ZFIN ID: ZDB-PUB-060412-16
Reverse genetic analysis of neurogenesis in the zebrafish retina
Pujic, Z., Omori, Y., Tsujikawa, M., Thisse, B., Thisse, C., and Malicki, J.
Date: 2006
Source: Developmental Biology   293(2): 330-347 (Journal)
Registered Authors: Malicki, Jarema, Omori, Yoshihiro, Pujic, Zac, Thisse, Bernard, Thisse, Christine, Tsujikawa, Motokazu
Keywords: Zebrafish, Eye, Retina, Ganglion, Amacrine, Neurogenesis, sox2
MeSH Terms:
  • Animals
  • Base Sequence
  • DNA, Complementary/genetics
  • Eye Proteins/genetics
  • Gene Expression Profiling
  • In Situ Hybridization
  • Oligodeoxyribonucleotides, Antisense/administration & dosage
  • Oligodeoxyribonucleotides, Antisense/genetics
  • Phenotype
  • Photoreceptor Cells, Vertebrate/metabolism
  • Pigment Epithelium of Eye/metabolism
  • Retina/embryology*
  • Retinal Ganglion Cells/metabolism
  • Retinal Horizontal Cells/metabolism
  • Zebrafish/embryology*
  • Zebrafish/genetics*
  • Zebrafish Proteins/genetics
PubMed: 16603149 Full text @ Dev.
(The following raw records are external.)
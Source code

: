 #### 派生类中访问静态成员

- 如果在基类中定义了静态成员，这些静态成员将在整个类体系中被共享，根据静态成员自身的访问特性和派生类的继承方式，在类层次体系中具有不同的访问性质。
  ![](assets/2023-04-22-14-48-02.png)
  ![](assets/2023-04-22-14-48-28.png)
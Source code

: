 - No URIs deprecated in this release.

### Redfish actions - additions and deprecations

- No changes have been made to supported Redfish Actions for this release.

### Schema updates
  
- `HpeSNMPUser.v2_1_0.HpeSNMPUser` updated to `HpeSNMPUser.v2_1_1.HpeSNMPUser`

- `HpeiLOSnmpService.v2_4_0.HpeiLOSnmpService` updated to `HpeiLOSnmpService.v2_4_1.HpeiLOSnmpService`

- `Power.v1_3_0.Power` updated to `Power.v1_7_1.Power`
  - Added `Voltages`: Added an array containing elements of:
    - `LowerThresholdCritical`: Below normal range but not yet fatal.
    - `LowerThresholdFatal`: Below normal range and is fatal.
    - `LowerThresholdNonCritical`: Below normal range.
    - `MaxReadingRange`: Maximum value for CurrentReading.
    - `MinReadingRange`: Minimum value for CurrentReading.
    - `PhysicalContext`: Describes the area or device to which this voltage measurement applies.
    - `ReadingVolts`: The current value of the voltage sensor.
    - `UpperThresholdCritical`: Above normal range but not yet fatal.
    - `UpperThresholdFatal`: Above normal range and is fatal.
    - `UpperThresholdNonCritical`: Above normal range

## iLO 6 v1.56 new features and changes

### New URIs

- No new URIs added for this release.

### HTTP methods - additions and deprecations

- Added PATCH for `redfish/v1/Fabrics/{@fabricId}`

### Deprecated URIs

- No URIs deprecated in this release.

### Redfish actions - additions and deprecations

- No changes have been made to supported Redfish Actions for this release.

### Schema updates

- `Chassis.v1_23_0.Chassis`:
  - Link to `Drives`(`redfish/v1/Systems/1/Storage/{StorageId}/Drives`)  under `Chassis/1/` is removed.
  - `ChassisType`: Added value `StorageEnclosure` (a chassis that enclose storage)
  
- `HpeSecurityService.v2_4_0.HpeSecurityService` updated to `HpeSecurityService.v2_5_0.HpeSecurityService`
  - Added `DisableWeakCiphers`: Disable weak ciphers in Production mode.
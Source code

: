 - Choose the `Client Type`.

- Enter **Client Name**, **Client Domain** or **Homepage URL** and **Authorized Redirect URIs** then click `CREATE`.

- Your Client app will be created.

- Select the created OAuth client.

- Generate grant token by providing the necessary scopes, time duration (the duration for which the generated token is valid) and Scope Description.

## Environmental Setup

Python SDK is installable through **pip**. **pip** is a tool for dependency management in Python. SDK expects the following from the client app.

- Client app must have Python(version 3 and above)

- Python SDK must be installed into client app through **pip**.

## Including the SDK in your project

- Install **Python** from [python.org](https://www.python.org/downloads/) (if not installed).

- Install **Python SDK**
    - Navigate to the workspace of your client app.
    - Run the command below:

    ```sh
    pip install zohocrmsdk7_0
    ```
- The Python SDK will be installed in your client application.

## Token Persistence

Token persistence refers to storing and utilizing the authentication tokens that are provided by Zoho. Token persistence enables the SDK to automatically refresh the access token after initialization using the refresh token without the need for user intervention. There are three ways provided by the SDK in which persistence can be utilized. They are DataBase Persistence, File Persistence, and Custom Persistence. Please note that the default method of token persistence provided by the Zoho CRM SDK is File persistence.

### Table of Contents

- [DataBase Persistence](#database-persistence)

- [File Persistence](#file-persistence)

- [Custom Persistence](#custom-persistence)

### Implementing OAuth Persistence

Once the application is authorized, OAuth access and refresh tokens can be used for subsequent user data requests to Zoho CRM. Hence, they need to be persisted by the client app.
Biol.
To gain an understanding of molecular events that underlie pattern formation in the retina, we evaluated the expression profiles of over 8000 transcripts randomly selected from an embryonic zebrafish library. Detailed analysis of cDNAs that display restricted expression patterns revealed factors that are specifically expressed in single cell classes and are potential regulators of neurogenesis. These cDNAs belong to numerous molecular categories and include cell surface receptors, cytoplasmic enzymes, and transcription factors. To test whether expression patterns that we have uncovered using this approach are indicative of function in neurogenesis, we used morpholino-mediated knockdown approach. The knockdown of soxp, a transcript expressed in the vicinity of the inner plexiform layer, revealed its role in cell type composition of amacrine and ganglion cell layers. Blocking the function of cxcr4b, a chemokine receptor specifically expressed in ganglion cells, suggests a role in ganglion cell survival. These experiments demonstrate that in situ hybridization-based reverse genetic screens can be applied to isolate genetic regulators of neurogenesis. This approach very well complements forward genetic mutagenesis studies previously used to study retinal neurogenesis in zebrafish.